Task goal
Find the line below with "The diagonal matrix" and the line with "COTS devices have". Output exactly those lines and everything between them, leaving out the pictures.

Dataset content
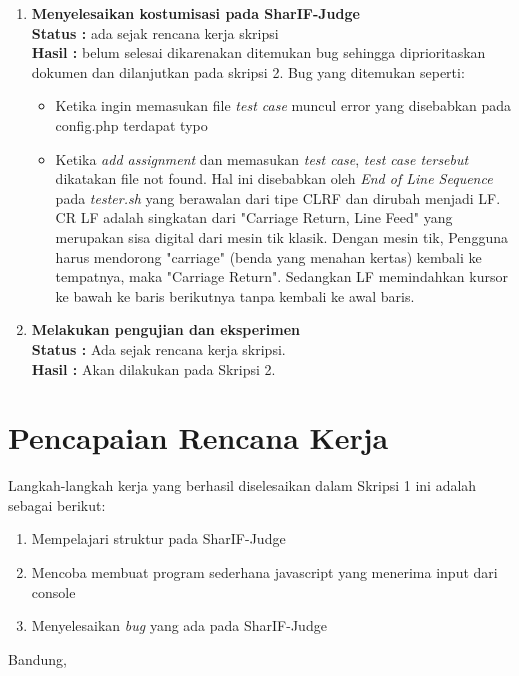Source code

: \documentclass[a4paper,twoside]{article}
\begin{document}
\begin{enumerate}
		\item \textbf{Menyelesaikan kostumisasi pada SharIF-Judge}\\
		{\bf Status :} ada sejak rencana kerja skripsi \\
		{\bf Hasil :} belum selesai dikarenakan ditemukan bug  sehingga diprioritaskan dokumen dan dilanjutkan pada skripsi 2. Bug yang ditemukan seperti: 
		    \begin{itemize}
		        \item Ketika ingin memasukan file \textit{test case} muncul error yang disebabkan pada config.php terdapat typo
		        \item Ketika \textit{add assignment} dan memasukan \textit{test case}, \textit{test case tersebut} dikatakan file not found. Hal ini disebabkan oleh \textit{End of Line Sequence} pada \textit{tester.sh} yang berawalan dari tipe CLRF dan dirubah menjadi LF. CR LF adalah singkatan dari "Carriage Return, Line Feed" yang merupakan sisa digital dari mesin tik klasik. Dengan mesin tik, Pengguna harus mendorong "carriage" (benda yang menahan kertas) kembali ke tempatnya, maka "Carriage Return". Sedangkan LF memindahkan kursor ke bawah ke baris berikutnya tanpa kembali ke awal baris.
		    \end{itemize}
		   

		\item \textbf{Melakukan pengujian dan eksperimen} \\
		{\bf Status :} Ada sejak rencana kerja skripsi.\\
		{\bf Hasil :} Akan dilakukan pada Skripsi 2.

	\end{enumerate}

\section{Pencapaian Rencana Kerja}
Langkah-langkah kerja yang berhasil diselesaikan dalam Skripsi 1 ini adalah sebagai berikut:
\begin{enumerate}
\item Mempelajari struktur pada  SharIF-Judge
\item Mencoba membuat program sederhana javascript yang menerima input dari console
\item Menyelesaikan \textit{bug} yang ada pada SharIF-Judge 
\end{enumerate}


\vspace{1cm}
\centering Bandung, \tanggal\\
\vspace{2cm} \nama \\ 
\vspace{1cm}
\end{document}
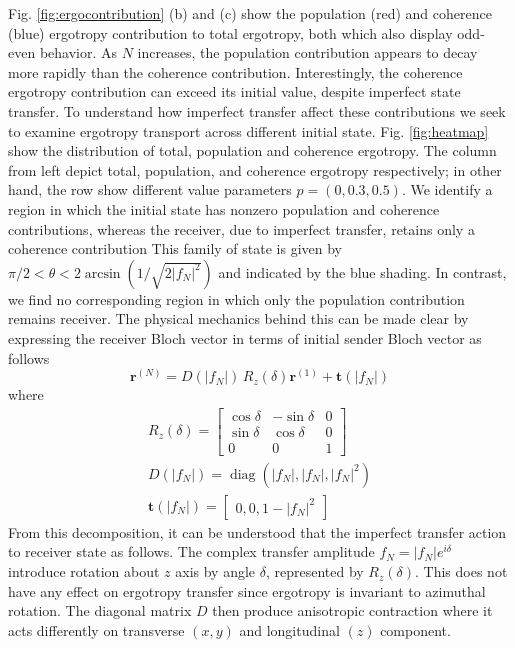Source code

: \documentclass[../../../main.tex]{subfiles}
\begin{document}
Fig. \ref{fig:ergocontribution} (b) and (c) show the population (red) and coherence (blue) ergotropy contribution to total ergotropy, both which also display odd-even behavior.
As $N$ increases, the population contribution appears to decay more rapidly than the coherence contribution.
Interestingly, the coherence ergotropy contribution can exceed its initial value, despite imperfect state transfer.
To understand how imperfect transfer affect these contributions we seek to examine ergotropy transport across different initial state.
Fig. \ref{fig:heatmap} show the distribution of total, population and coherence ergotropy.
The column from left depict total, population, and coherence ergotropy respectively; in other hand, the row show different value parameters $p=(0,0.3,0.5)$.
We identify a region in which the initial state has nonzero population and coherence contributions, whereas the receiver, due to imperfect transfer, retains only a coherence contribution
This family of state is given by $\pi/2<\theta<2 \arcsin(1/\sqrt{2|f_N|^2})$ and indicated by the blue shading.
In contrast, we find no corresponding region in which only the population contribution remains receiver.
The physical mechanics behind this can be made clear by expressing the receiver Bloch vector in terms of initial sender Bloch vector as follows
\begin{equation*}
  \mathbf r^{(N)}  =  D(|f_N|)\,R_z(\delta) \mathbf r^{(1)} +\mathbf t(|f_N|)
\end{equation*}
where 
\begin{gather}
  R_z (\delta) =
  \begin{bmatrix}
    \cos\delta  & -\sin\delta & 0 \\
    \sin\delta & \cos\delta & 0 \\
    0           & 0          & 1
  \end{bmatrix}\\
  D(|f_N|) = \operatorname{diag}(|f_N|,|f_N|,|f_N|^2)\\
  \textbf{t} (|f_N|)= \begin{bmatrix} 0, 0,1-|f_N|^2 \end{bmatrix}
\end{gather}
From this decomposition, it can be understood that the imperfect transfer action to receiver state as follows. 
The complex transfer amplitude $f_N = |f_N|e^{i\delta}$ introduce rotation about $z$ axis by angle $\delta$, represented by $R_z(\delta)$.
This does not have any effect on ergotropy transfer since ergotropy is invariant to azimuthal rotation.
The diagonal matrix $D$ then produce anisotropic contraction where it acts differently on transverse $(x,y)$ and longitudinal $(z)$ component.
\end{document}
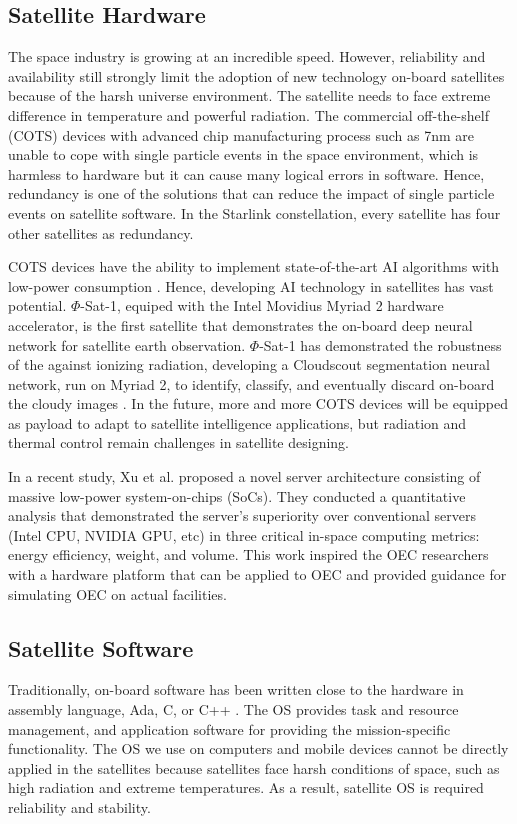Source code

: \documentclass[lettersize,journal]{IEEEtran}
\begin{document}
\subsection{Satellite Hardware}
\label{sec2-a}

The space industry is growing at an incredible speed. However, reliability and availability still strongly limit the adoption of new technology on-board satellites because of the harsh universe environment. The satellite needs to face extreme difference in temperature and powerful radiation. The commercial off-the-shelf (COTS) devices with advanced chip manufacturing process such as 7nm are unable to cope with single particle events in the space environment, which is harmless to hardware but it can cause many logical errors in software. Hence, redundancy is one of the solutions that can reduce the impact of single particle events on satellite software. In the Starlink constellation, every satellite has four other satellites as redundancy.

COTS devices have the ability to implement state-of-the-art AI algorithms with low-power consumption \cite{RN229}.  Hence, developing AI technology in satellites has vast potential. $\Phi$-Sat-1, equiped with the Intel Movidius Myriad 2 hardware accelerator, is the first satellite that demonstrates the on-board deep neural network for satellite earth observation. $\Phi$-Sat-1 has demonstrated the robustness of the against ionizing radiation, developing a Cloudscout segmentation neural network, run on Myriad 2, to identify, classify, and eventually discard on-board the cloudy images \cite{RN230}. In the future, more and more COTS devices will be equipped as payload to adapt to satellite intelligence applications, but radiation and thermal control remain challenges in satellite designing.

In a recent study, Xu et al. \cite{RN260} proposed a novel server architecture consisting of massive low-power system-on-chips (SoCs). They conducted a quantitative analysis that demonstrated the server's superiority over conventional servers (Intel CPU, NVIDIA GPU, etc) in three critical in-space computing metrics: energy efficiency, weight, and volume. This work inspired the OEC researchers with a hardware platform that can be applied to OEC and provided guidance for simulating OEC on actual facilities.

\subsection{Satellite Software}
Traditionally, on-board software has been written close to the hardware in assembly language, Ada, C, or C++ \cite{sos1}. The OS provides task and resource management, and application software for providing the mission-specific functionality. The OS we use on computers and mobile devices cannot be directly applied in the satellites because satellites face harsh conditions of space, such as high radiation and extreme temperatures. As a result, satellite OS is required reliability and stability.
\end{document}
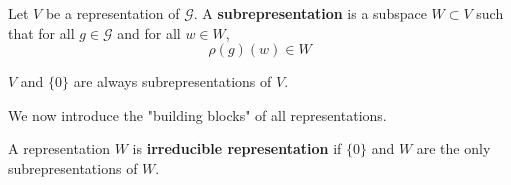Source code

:   \begin{definition}
    Let $V$ be a representation of $\mathcal{G}$. A \textbf{subrepresentation} is a subspace $W \subset V$ such that for all $g \in \mathcal{G}$ and for all $w \in W$, 
    \begin{equation}
      \rho(g)(w) \in W
    \end{equation}
  \end{definition}

  \begin{example}
    $V$ and $\{0\}$ are always subrepresentations of $V$. 
  \end{example}

  We now introduce the "building blocks" of all representations. 
  \begin{definition}
    A representation $W$ is \textbf{irreducible representation} if $\{0\}$ and $W$ are the only subrepresentations of $W$. 
  \end{definition}

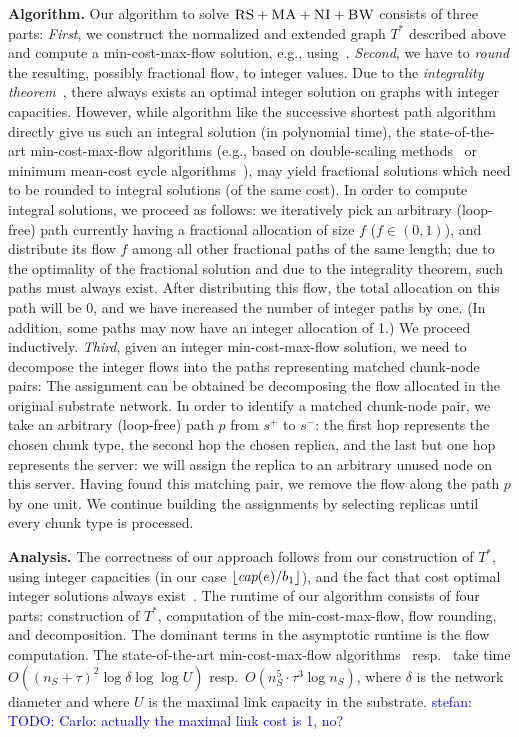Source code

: \documentclass[9pt]{sigcomm-alternate}
\newcommand{\stefan}[1]{\textcolor{blue}{stefan: #1}}
\newcommand{\Source}{\ensuremath{s^{+}}}
\newcommand{\Sink}{\ensuremath{s^{-}}}
\newcommand{\capacity}{\emph{cap}}
\newcommand{\CC}{\textsc{NI}}
\newcommand{\RS}{\textsc{RS}}
\newcommand{\BW}{\textsc{BW}}
\newcommand{\MA}{\textsc{MA}}
\newcommand{\Tree}{\ensuremath{T}}
\newcommand{\CostTrans}{\ensuremath{b_1}}
\begin{document}
\textbf{Algorithm.}
Our algorithm to solve $\RS+\MA+\CC+\BW$ consists of three parts:
\emph{First}, we construct the normalized and extended graph $\Tree^*$
described above and compute
a min-cost-max-flow solution, e.g., using~\cite{mincostmaxflow-1,mincostmaxflow-2}.
\emph{Second}, we have to \emph{round} the resulting, possibly fractional flow, to
integer values. Due to the \emph{integrality theorem}~\cite{mincostmaxflow-1,mincostmaxflow-2},
there always exists an optimal integer solution on graphs with integer capacities.
However, while algorithm like the successive shortest path algorithm~\cite{successive_shortest_path_complexity}
directly give us such an integral solution (in polynomial time), the state-of-the-art min-cost-max-flow algorithms (e.g., based on double-scaling
methods~\cite{mincostmaxflow-1} or minimum mean-cost cycle algorithms~\cite{mincostmaxflow-2}), may yield fractional solutions
which need to be rounded to integral solutions (of the same cost).
In order to compute integral solutions, we proceed as follows: we iteratively pick an arbitrary (loop-free) path
currently having a fractional allocation of size $f$ ($f\in (0,1)$), and distribute its flow $f$
among all other fractional paths of the same length; due to the optimality of the fractional solution
and due to the integrality theorem, such paths must always exist. After distributing this flow,
the total allocation on this path will be 0, and we have increased the number of integer paths by one.
(In addition, some paths may now have an integer allocation of 1.) We proceed inductively.
\emph{Third}, given an integer min-cost-max-flow solution, we need to decompose the integer flows into the paths
representing matched chunk-node pairs:
The assignment can be obtained be decomposing the flow allocated in the
original substrate network. In order to identify a matched chunk-node pair,
we take an arbitrary (loop-free) path $p$ from $\Source$ to $\Sink$:
the first hop represents the chosen chunk type, the second hop the chosen
replica, and the last but one hop represents the server: we will assign
the replica to an arbitrary unused node on this server.
Having found this matching pair, we remove the flow
along the path $p$ by one unit.
We continue building the assignments by selecting replicas until every chunk type is processed.

\textbf{Analysis.}
The correctness of our approach follows from our construction
of $\Tree^*$, using integer capacities (in our case $\lfloor\capacity(e)/\CostTrans\rfloor$),
and the fact that cost optimal integer solutions always exist~\cite{mincostmaxflow-1,mincostmaxflow-2}.
The runtime of our algorithm consists of four parts: construction of $\Tree^*$,
computation of the min-cost-max-flow, flow rounding, and decomposition. The
dominant terms in the asymptotic runtime is the flow computation.
The state-of-the-art min-cost-max-flow algorithms~\cite{mincostmaxflow-1} resp.~\cite{mincostmaxflow-2}
take time $O((n_S+\tau)^2 \log \delta \log\log U)$ resp.~$O(n_S^5 \cdot \tau^3 \log n_S)$, where $\delta$ is the
network diameter and where $U$ is the maximal link capacity in the substrate.
\stefan{TODO: Carlo: actually the maximal link cost is 1, no?}
\end{document}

Exercise output
The diagonal matrix $D$ then produce anisotropic contraction where it acts differently on transverse $(x,y)$ and longitudinal $(z)$ component.
\end{document}
Source code

: \documentclass[lettersize,journal]{IEEEtran}
\begin{document}
\subsection{Satellite Hardware}
\label{sec2-a}

The space industry is growing at an incredible speed. However, reliability and availability still strongly limit the adoption of new technology on-board satellites because of the harsh universe environment. The satellite needs to face extreme difference in temperature and powerful radiation. The commercial off-the-shelf (COTS) devices with advanced chip manufacturing process such as 7nm are unable to cope with single particle events in the space environment, which is harmless to hardware but it can cause many logical errors in software. Hence, redundancy is one of the solutions that can reduce the impact of single particle events on satellite software. In the Starlink constellation, every satellite has four other satellites as redundancy.

COTS devices have the ability to implement state-of-the-art AI algorithms with low-power consumption \cite{RN229}.  Hence, developing AI technology in satellites has vast potential. $\Phi$-Sat-1, equiped with the Intel Movidius Myriad 2 hardware accelerator, is the first satellite that demonstrates the on-board deep neural network for satellite earth observation. $\Phi$-Sat-1 has demonstrated the robustness of the against ionizing radiation, developing a Cloudscout segmentation neural network, run on Myriad 2, to identify, classify, and eventually discard on-board the cloudy images \cite{RN230}. In the future, more and more COTS devices will be equipped as payload to adapt to satellite intelligence applications, but radiation and thermal control remain challenges in satellite designing.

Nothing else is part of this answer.